Among the entries below, extract exactly the lines that run from the one with "The first measurement" through the one with "very high $p_T$.", both ends included.

[Collected data]
::::::::
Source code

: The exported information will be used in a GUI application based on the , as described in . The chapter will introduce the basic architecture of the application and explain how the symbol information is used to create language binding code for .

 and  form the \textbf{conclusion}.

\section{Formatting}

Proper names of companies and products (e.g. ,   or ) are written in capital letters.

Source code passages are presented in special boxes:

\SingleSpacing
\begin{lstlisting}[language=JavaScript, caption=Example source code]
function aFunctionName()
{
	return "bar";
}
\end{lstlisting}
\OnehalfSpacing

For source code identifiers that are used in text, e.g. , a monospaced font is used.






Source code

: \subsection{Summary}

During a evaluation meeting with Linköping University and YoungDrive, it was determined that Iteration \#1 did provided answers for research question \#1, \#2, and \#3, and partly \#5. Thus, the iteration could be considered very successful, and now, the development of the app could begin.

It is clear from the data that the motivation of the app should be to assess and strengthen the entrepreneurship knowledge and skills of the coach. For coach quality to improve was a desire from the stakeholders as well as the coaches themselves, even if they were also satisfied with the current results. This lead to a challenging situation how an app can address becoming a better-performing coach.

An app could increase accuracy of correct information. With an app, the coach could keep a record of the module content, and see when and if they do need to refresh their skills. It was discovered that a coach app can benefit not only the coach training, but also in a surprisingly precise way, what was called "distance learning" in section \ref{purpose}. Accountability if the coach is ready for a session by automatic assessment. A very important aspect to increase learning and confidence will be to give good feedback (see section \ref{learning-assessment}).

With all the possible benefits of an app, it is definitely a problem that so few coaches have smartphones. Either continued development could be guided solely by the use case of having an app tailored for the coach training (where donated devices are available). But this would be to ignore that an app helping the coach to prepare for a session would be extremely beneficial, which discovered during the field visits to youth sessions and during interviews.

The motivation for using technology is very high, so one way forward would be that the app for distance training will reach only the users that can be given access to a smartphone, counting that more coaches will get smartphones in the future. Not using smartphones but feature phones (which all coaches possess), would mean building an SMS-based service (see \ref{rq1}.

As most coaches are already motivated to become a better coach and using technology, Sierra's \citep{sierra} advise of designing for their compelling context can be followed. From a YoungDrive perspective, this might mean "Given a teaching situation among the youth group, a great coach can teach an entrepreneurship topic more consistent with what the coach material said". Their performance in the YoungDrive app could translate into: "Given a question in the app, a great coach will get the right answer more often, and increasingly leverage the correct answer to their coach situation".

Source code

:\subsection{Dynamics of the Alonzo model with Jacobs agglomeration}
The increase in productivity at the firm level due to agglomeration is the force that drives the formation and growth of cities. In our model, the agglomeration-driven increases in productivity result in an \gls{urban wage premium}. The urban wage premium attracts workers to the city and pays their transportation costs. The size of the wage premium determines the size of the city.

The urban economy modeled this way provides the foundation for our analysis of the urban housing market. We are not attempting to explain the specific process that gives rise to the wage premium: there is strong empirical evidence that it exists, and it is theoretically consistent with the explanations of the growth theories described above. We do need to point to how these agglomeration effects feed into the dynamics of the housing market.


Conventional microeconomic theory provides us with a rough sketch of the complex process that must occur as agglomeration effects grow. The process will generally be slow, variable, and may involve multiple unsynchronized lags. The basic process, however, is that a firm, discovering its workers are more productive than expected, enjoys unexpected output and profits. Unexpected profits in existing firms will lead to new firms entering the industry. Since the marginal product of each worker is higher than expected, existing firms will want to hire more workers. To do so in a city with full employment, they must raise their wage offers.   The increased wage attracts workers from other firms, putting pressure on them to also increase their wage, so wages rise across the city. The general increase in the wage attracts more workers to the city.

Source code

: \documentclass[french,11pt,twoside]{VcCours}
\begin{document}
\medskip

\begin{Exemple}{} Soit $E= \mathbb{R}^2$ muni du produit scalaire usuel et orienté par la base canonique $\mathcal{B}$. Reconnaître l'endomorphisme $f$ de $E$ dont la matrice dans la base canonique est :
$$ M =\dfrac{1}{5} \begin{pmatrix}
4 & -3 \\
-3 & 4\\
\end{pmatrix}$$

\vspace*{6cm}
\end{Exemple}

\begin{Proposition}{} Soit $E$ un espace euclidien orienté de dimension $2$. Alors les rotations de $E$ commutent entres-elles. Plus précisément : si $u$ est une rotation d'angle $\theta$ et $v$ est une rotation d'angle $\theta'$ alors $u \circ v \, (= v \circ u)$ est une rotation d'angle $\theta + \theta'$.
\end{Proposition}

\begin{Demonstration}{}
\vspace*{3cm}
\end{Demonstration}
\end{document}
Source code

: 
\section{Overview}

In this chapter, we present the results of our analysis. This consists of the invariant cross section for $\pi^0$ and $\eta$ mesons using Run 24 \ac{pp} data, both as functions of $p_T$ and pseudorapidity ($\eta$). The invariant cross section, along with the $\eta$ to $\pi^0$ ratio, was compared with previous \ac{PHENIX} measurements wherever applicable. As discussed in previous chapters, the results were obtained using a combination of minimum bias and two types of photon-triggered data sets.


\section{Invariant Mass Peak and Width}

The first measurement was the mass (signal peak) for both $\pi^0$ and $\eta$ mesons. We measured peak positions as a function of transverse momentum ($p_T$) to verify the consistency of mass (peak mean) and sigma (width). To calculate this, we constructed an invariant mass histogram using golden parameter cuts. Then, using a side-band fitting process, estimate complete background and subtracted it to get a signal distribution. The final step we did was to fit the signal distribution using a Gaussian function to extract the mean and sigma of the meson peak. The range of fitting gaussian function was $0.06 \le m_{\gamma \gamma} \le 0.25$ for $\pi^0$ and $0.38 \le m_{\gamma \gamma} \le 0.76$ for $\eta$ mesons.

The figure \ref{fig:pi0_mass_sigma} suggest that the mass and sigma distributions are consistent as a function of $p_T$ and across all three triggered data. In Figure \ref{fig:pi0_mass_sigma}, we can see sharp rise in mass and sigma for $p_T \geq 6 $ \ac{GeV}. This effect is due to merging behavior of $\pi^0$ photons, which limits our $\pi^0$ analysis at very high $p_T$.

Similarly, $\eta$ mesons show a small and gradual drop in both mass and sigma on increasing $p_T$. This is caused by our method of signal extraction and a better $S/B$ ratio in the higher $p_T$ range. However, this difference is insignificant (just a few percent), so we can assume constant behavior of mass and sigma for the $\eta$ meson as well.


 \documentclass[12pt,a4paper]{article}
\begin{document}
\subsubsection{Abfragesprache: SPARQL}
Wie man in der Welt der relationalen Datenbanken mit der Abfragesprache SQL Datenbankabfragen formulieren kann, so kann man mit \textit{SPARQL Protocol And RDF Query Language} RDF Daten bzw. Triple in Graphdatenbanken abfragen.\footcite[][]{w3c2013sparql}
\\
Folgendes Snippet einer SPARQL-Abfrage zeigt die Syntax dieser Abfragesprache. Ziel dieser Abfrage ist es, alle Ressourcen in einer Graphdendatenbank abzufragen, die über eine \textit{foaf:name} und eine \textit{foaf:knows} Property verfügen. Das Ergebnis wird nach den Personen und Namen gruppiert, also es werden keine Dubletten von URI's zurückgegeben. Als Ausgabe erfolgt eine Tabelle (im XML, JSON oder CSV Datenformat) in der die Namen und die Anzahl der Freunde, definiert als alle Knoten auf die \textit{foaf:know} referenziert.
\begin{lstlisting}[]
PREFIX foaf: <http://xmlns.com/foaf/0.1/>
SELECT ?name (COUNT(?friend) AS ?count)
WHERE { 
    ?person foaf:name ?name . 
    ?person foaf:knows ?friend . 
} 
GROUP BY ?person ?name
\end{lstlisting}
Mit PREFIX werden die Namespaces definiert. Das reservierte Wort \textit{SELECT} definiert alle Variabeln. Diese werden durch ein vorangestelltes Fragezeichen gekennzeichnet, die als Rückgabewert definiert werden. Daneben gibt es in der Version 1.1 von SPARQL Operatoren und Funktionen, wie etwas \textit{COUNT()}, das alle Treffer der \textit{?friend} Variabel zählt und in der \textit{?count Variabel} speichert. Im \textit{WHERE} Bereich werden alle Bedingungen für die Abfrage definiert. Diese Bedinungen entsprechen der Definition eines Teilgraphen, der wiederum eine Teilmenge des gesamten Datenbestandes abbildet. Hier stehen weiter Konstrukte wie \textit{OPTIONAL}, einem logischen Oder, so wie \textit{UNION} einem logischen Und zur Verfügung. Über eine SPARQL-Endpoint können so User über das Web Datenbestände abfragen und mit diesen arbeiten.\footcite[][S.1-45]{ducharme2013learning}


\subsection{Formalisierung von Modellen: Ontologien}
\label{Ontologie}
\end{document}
::::::::
= Answer for this exercise =
The first measurement was the mass (signal peak) for both $\pi^0$ and $\eta$ mesons. We measured peak positions as a function of transverse momentum ($p_T$) to verify the consistency of mass (peak mean) and sigma (width). To calculate this, we constructed an invariant mass histogram using golden parameter cuts. Then, using a side-band fitting process, estimate complete background and subtracted it to get a signal distribution. The final step we did was to fit the signal distribution using a Gaussian function to extract the mean and sigma of the meson peak. The range of fitting gaussian function was $0.06 \le m_{\gamma \gamma} \le 0.25$ for $\pi^0$ and $0.38 \le m_{\gamma \gamma} \le 0.76$ for $\eta$ mesons.

The figure \ref{fig:pi0_mass_sigma} suggest that the mass and sigma distributions are consistent as a function of $p_T$ and across all three triggered data. In Figure \ref{fig:pi0_mass_sigma}, we can see sharp rise in mass and sigma for $p_T \geq 6 $ \ac{GeV}. This effect is due to merging behavior of $\pi^0$ photons, which limits our $\pi^0$ analysis at very high $p_T$.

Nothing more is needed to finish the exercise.